### EXTRACTED INFORMATION
=====

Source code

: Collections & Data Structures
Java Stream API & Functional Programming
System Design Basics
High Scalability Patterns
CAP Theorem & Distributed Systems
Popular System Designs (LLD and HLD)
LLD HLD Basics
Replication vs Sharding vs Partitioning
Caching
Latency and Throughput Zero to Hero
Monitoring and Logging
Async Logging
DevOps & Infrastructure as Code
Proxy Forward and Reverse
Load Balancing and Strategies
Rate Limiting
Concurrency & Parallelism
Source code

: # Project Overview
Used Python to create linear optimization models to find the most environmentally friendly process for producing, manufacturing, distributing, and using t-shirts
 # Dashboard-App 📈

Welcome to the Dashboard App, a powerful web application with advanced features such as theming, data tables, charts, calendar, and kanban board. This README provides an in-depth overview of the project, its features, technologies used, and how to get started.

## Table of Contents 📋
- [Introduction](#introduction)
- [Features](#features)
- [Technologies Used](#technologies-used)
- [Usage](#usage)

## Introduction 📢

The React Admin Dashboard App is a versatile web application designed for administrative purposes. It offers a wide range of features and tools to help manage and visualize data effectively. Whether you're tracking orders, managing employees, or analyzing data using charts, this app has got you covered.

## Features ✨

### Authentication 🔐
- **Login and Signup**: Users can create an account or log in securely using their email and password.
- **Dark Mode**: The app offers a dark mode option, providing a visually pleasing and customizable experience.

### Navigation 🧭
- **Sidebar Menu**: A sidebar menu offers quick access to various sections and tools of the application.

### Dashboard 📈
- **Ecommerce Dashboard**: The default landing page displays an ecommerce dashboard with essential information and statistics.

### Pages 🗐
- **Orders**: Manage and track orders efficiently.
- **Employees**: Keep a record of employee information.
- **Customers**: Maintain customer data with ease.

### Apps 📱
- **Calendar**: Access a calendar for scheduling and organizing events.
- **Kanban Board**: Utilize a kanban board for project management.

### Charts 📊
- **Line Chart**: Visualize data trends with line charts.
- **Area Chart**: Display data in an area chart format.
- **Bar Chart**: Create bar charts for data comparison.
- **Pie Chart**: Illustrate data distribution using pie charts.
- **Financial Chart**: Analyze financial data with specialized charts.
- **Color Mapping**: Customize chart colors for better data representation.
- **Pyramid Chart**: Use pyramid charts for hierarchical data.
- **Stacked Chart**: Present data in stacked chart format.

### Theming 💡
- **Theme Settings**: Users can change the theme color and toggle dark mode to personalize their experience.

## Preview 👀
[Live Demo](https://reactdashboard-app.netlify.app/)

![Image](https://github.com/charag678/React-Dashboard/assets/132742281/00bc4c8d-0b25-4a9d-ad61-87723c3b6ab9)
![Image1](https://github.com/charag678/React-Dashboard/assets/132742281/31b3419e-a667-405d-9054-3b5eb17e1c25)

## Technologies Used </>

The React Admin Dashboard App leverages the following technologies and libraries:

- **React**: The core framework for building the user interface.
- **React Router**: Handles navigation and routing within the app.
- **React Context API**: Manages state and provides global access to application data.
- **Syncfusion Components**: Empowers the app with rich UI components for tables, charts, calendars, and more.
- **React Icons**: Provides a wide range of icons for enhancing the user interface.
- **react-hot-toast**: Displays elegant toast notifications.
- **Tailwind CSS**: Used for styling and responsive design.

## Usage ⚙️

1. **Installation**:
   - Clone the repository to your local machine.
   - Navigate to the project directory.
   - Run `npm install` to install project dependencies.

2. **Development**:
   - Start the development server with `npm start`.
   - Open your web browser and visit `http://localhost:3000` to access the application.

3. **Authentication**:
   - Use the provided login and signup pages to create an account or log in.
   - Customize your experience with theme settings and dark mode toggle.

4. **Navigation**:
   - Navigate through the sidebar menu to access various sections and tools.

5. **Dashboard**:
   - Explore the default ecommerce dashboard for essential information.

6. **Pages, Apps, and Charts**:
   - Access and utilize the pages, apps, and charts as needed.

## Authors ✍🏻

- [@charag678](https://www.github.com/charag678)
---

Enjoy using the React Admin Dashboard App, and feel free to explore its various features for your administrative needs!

=====

### WHAT NEEDS TO BE DONE
Repeat every line of the material exactly as given.

### ANSWER BOX
Source code

: Collections & Data Structures
Java Stream API & Functional Programming
System Design Basics
High Scalability Patterns
CAP Theorem & Distributed Systems
Popular System Designs (LLD and HLD)
LLD HLD Basics
Replication vs Sharding vs Partitioning
Caching
Latency and Throughput Zero to Hero
Monitoring and Logging
Async Logging
DevOps & Infrastructure as Code
Proxy Forward and Reverse
Load Balancing and Strategies
Rate Limiting
Concurrency & Parallelism
Source code

: # Project Overview
Used Python to create linear optimization models to find the most environmentally friendly process for producing, manufacturing, distributing, and using t-shirts
 # Dashboard-App 📈

Welcome to the Dashboard App, a powerful web application with advanced features such as theming, data tables, charts, calendar, and kanban board. This README provides an in-depth overview of the project, its features, technologies used, and how to get started.

## Table of Contents 📋
- [Introduction](#introduction)
- [Features](#features)
- [Technologies Used](#technologies-used)
- [Usage](#usage)

## Introduction 📢

The React Admin Dashboard App is a versatile web application designed for administrative purposes. It offers a wide range of features and tools to help manage and visualize data effectively. Whether you're tracking orders, managing employees, or analyzing data using charts, this app has got you covered.

## Features ✨

### Authentication 🔐
- **Login and Signup**: Users can create an account or log in securely using their email and password.
- **Dark Mode**: The app offers a dark mode option, providing a visually pleasing and customizable experience.

### Navigation 🧭
- **Sidebar Menu**: A sidebar menu offers quick access to various sections and tools of the application.

### Dashboard 📈
- **Ecommerce Dashboard**: The default landing page displays an ecommerce dashboard with essential information and statistics.

### Pages 🗐
- **Orders**: Manage and track orders efficiently.
- **Employees**: Keep a record of employee information.
- **Customers**: Maintain customer data with ease.

### Apps 📱
- **Calendar**: Access a calendar for scheduling and organizing events.
- **Kanban Board**: Utilize a kanban board for project management.

### Charts 📊
- **Line Chart**: Visualize data trends with line charts.
- **Area Chart**: Display data in an area chart format.
- **Bar Chart**: Create bar charts for data comparison.
- **Pie Chart**: Illustrate data distribution using pie charts.
- **Financial Chart**: Analyze financial data with specialized charts.
- **Color Mapping**: Customize chart colors for better data representation.
- **Pyramid Chart**: Use pyramid charts for hierarchical data.
- **Stacked Chart**: Present data in stacked chart format.

### Theming 💡
- **Theme Settings**: Users can change the theme color and toggle dark mode to personalize their experience.

## Preview 👀
[Live Demo](https://reactdashboard-app.netlify.app/)

![Image](https://github.com/charag678/React-Dashboard/assets/132742281/00bc4c8d-0b25-4a9d-ad61-87723c3b6ab9)
![Image1](https://github.com/charag678/React-Dashboard/assets/132742281/31b3419e-a667-405d-9054-3b5eb17e1c25)

## Technologies Used </>

The React Admin Dashboard App leverages the following technologies and libraries:

- **React**: The core framework for building the user interface.
- **React Router**: Handles navigation and routing within the app.
- **React Context API**: Manages state and provides global access to application data.
- **Syncfusion Components**: Empowers the app with rich UI components for tables, charts, calendars, and more.
- **React Icons**: Provides a wide range of icons for enhancing the user interface.
- **react-hot-toast**: Displays elegant toast notifications.
- **Tailwind CSS**: Used for styling and responsive design.

## Usage ⚙️

1. **Installation**:
   - Clone the repository to your local machine.
   - Navigate to the project directory.
   - Run `npm install` to install project dependencies.

2. **Development**:
   - Start the development server with `npm start`.
   - Open your web browser and visit `http://localhost:3000` to access the application.

3. **Authentication**:
   - Use the provided login and signup pages to create an account or log in.
   - Customize your experience with theme settings and dark mode toggle.

4. **Navigation**:
   - Navigate through the sidebar menu to access various sections and tools.

5. **Dashboard**:
   - Explore the default ecommerce dashboard for essential information.

6. **Pages, Apps, and Charts**:
   - Access and utilize the pages, apps, and charts as needed.

## Authors ✍🏻

- [@charag678](https://www.github.com/charag678)
---

Enjoy using the React Admin Dashboard App, and feel free to explore its various features for your administrative needs!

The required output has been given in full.